AWS Machine Learning Blog

Improve scalability for Amazon Rekognition stateless APIs using multiple regions

In previous blog post, we described an end-to-end identity verification solution in a single AWS Region. The solution uses the Amazon Rekognition APIs DetectFaces for face detection and CompareFaces for face comparison. We think of those APIs as stateless APIs because they don’t depend on an Amazon Rekognition face collection. They’re also idempotent, meaning repeated calls with the same parameters will return the same result. They provide flexible options on passing images, either through an Amazon Simple Storage Service (Amazon S3) location or raw bytes.

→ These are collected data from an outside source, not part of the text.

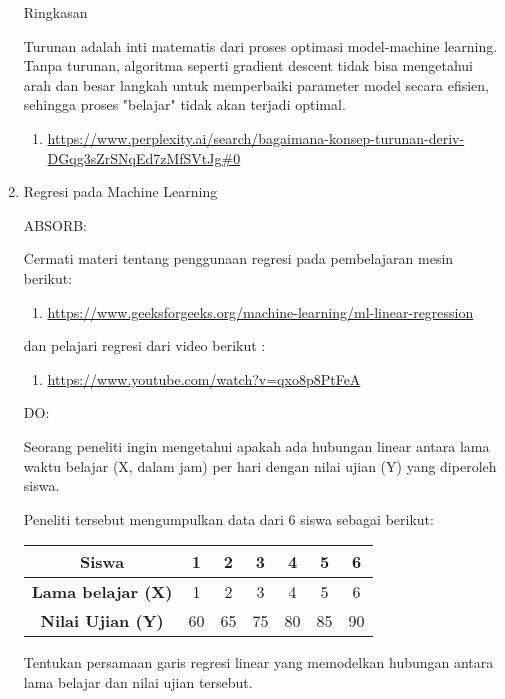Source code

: \documentclass[a4paper]{article}
\begin{document}
\begin{enumerate}[itemsep=1em,leftmargin=*]
  Ringkasan

  Turunan adalah inti matematis dari proses optimasi model-machine learning. Tanpa turunan, algoritma seperti gradient descent tidak bisa mengetahui arah dan besar langkah untuk memperbaiki parameter model secara efisien, sehingga proses "belajar" tidak akan terjadi optimal.

  \begin{enumerate}
    \item \url{https://www.perplexity.ai/search/bagaimana-konsep-turunan-deriv-DGqg3sZrSNqEd7zMfSVtJg#0}
  \end{enumerate}

  \item Regresi pada Machine Learning
  
  ABSORB:

  Cermati materi tentang penggunaan regresi pada pembelajaran mesin berikut:

  \begin{enumerate}
    \item \url{https://www.geeksforgeeks.org/machine-learning/ml-linear-regression}
  \end{enumerate}

  dan pelajari regresi dari video berikut :

  \begin{enumerate}
    \item \url{https://www.youtube.com/watch?v=qxo8p8PtFeA}
  \end{enumerate}

  DO:

  Seorang peneliti ingin mengetahui apakah ada hubungan linear antara lama waktu belajar (X, dalam jam) per hari dengan nilai ujian (Y) yang diperoleh siswa.
  
  Peneliti tersebut mengumpulkan data dari 6 siswa sebagai berikut:

  \begin{table}[h!]
  \centering
  \begin{tabular}{|c|c|c|c|c|c|c|}
  \hline
  \textbf{Siswa} & 1 & 2 & 3 & 4 & 5 & 6 \\ \hline
  \textbf{Lama belajar (X)} & 1 & 2 & 3 & 4 & 5 & 6 \\ \hline
  \textbf{Nilai Ujian (Y)} & 60 & 65 & 75 & 80 & 85 & 90 \\ \hline
  \end{tabular}
  \end{table}

  Tentukan persamaan garis regresi linear yang memodelkan hubungan antara lama belajar dan nilai ujian tersebut.


\end{enumerate}
\end{document}
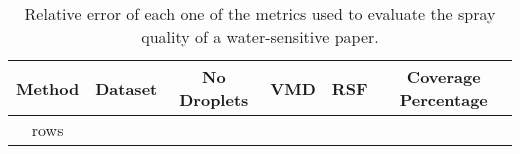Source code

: 
\begin{table}[h!]
    \centering
    \caption{Relative error of each one of the metrics used to evaluate the spray quality of a water-sensitive paper.}
    \label{tab:my_label}
    \begin{tabular}{c c c c c c}
        \hline
        \textbf{Method} & \textbf{Dataset} & \textbf{No Droplets} & \textbf{VMD} & \textbf{RSF} &  \textbf{Coverage Percentage }\\
        \hline
        {rows}
        \hline
    \end{tabular}
\end{table}
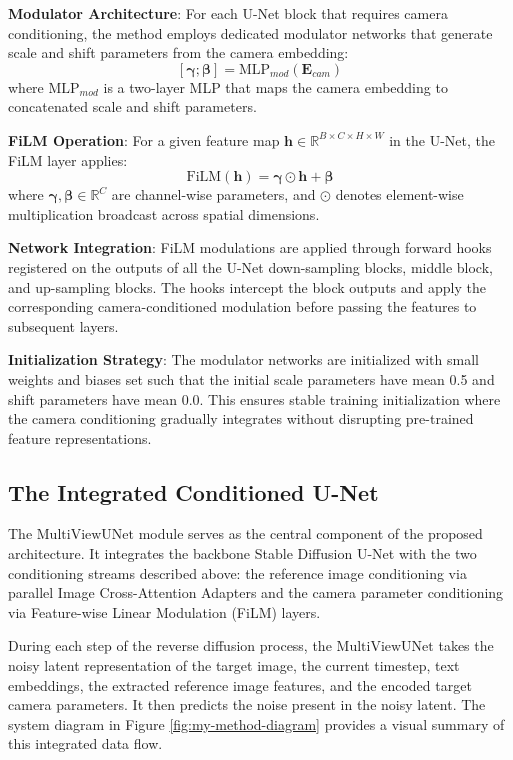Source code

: \textbf{Modulator Architecture}: For each U-Net block that requires camera conditioning, the method employs dedicated modulator networks that generate scale and shift parameters from the camera embedding:
\[ [\boldsymbol{\gamma}; \boldsymbol{\beta}] = \text{MLP}_{mod}(\mathbf{E}_{cam}) \]
where $\text{MLP}_{mod}$ is a two-layer MLP that maps the camera embedding to concatenated scale and shift parameters.

\textbf{FiLM Operation}: For a given feature map $\mathbf{h} \in \mathbb{R}^{B \times C \times H \times W}$ in the U-Net, the FiLM layer applies:
\[ \text{FiLM}(\mathbf{h}) = \boldsymbol{\gamma} \odot \mathbf{h} + \boldsymbol{\beta} \]
where $\boldsymbol{\gamma}, \boldsymbol{\beta} \in \mathbb{R}^C$ are channel-wise parameters, and $\odot$ denotes element-wise multiplication broadcast across spatial dimensions.

\textbf{Network Integration}: FiLM modulations are applied through forward hooks registered on the outputs of all the U-Net down-sampling blocks, middle block, and up-sampling blocks. The hooks intercept the block outputs and apply the corresponding camera-conditioned modulation before passing the features to subsequent layers.

\textbf{Initialization Strategy}: The modulator networks are initialized with small weights and biases set such that the initial scale parameters have mean 0.5 and shift parameters have mean 0.0. This ensures stable training initialization where the camera conditioning gradually integrates without disrupting pre-trained feature representations.

\subsection{The Integrated Conditioned U-Net}
The $\text{MultiViewUNet}$ module serves as the central component of the proposed architecture. It integrates the backbone Stable Diffusion U-Net with the two conditioning streams described above: the reference image conditioning via parallel Image Cross-Attention Adapters and the camera parameter conditioning via Feature-wise Linear Modulation (FiLM) layers.

During each step of the reverse diffusion process, the $\text{MultiViewUNet}$ takes the noisy latent representation of the target image, the current timestep, text embeddings, the extracted reference image features, and the encoded target camera parameters. It then predicts the noise present in the noisy latent. The system diagram in Figure \ref{fig:my-method-diagram} provides a visual summary of this integrated data flow.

In this post, we focus on Amazon Rekognition Image stateless APIs, and discuss two options of passing images and when to choose one over the other from a system architecture point of view. Then we discuss how to scale the stateless APIs to overcome some Regional limitations. When talking about scalability, we often refer to the maximum transactions per second (TPS) the solution can handle. For example, when hosting a large event that uses computer vision to detect faces or object labels, you may encounter a traffic spike, and you don’t want the system to throttle. That means you sometimes need to increase the TPS and even go beyond the Regional service quota Amazon Rekognition APIs have. This post proposes a solution to increase the stateless APIs’ TPS by using multiple Regions.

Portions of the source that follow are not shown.